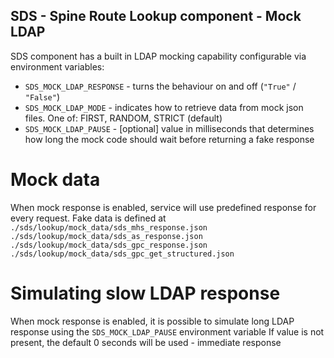 ## SDS - Spine Route Lookup component - Mock LDAP

SDS component has a built in LDAP mocking capability configurable via environment variables:

- `SDS_MOCK_LDAP_RESPONSE` - turns the behaviour on and off (`"True"` / `"False"`)
- `SDS_MOCK_LDAP_MODE` - indicates how to retrieve data from mock json files. One of: FIRST, RANDOM, STRICT (default)
- `SDS_MOCK_LDAP_PAUSE` - [optional] value in milliseconds that determines how long the mock code should wait before returning a fake response

# Mock data

When mock response is enabled, service will use predefined response for every request.
Fake data is defined at
`./sds/lookup/mock_data/sds_mhs_response.json`
`./sds/lookup/mock_data/sds_as_response.json`
`./sds/lookup/mock_data/sds_gpc_response.json`
`./sds/lookup/mock_data/sds_gpc_get_structured.json`

# Simulating slow LDAP response

When mock response is enabled, it is possible to simulate long LDAP response using the `SDS_MOCK_LDAP_PAUSE` environment variable
If value is not present, the default 0 seconds will be used - immediate response
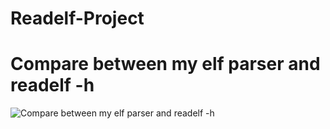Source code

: # Readelf-Project

# Compare between my elf parser and readelf -h
![Compare between my elf parser and readelf -h](https://i.imgur.com/45tKs7E.png)


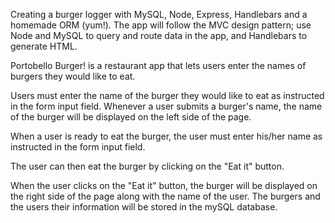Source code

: Creating a burger logger with MySQL, Node, Express, Handlebars and a homemade ORM (yum!). The app will follow the MVC design pattern; use Node and MySQL to query and route data in the app, and Handlebars to generate HTML.

Portobello Burger! is a restaurant app that lets users enter the names of burgers they would like to eat. 

Users must enter the name of the burger they would like to eat as instructed in the form input field. Whenever a user submits a burger's name, the name of the burger will be displayed on the left side of the page. 

When a user is ready to eat the burger, the user must enter his/her name as instructed in the form input field.

The user can then eat the burger by clicking on the "Eat it" button. 

When the user clicks on the "Eat it" button, the burger will be displayed on the right side of the page along with the name of the user. The burgers and the users their information will be stored in the mySQL database.




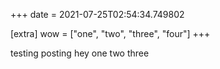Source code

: +++
date = 2021-07-25T02:54:34.749802

[extra]
wow = ["one", "two", "three", "four"]
+++

testing posting hey one two three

- EXERCISE DESCRIPTION
Please report every line in the entries above that holds the string "with".

- EXERCISE ANSWER
: Creating a burger logger with MySQL, Node, Express, Handlebars and a homemade ORM (yum!). The app will follow the MVC design pattern; use Node and MySQL to query and route data in the app, and Handlebars to generate HTML.
When the user clicks on the "Eat it" button, the burger will be displayed on the right side of the page along with the name of the user. The burgers and the users their information will be stored in the mySQL database.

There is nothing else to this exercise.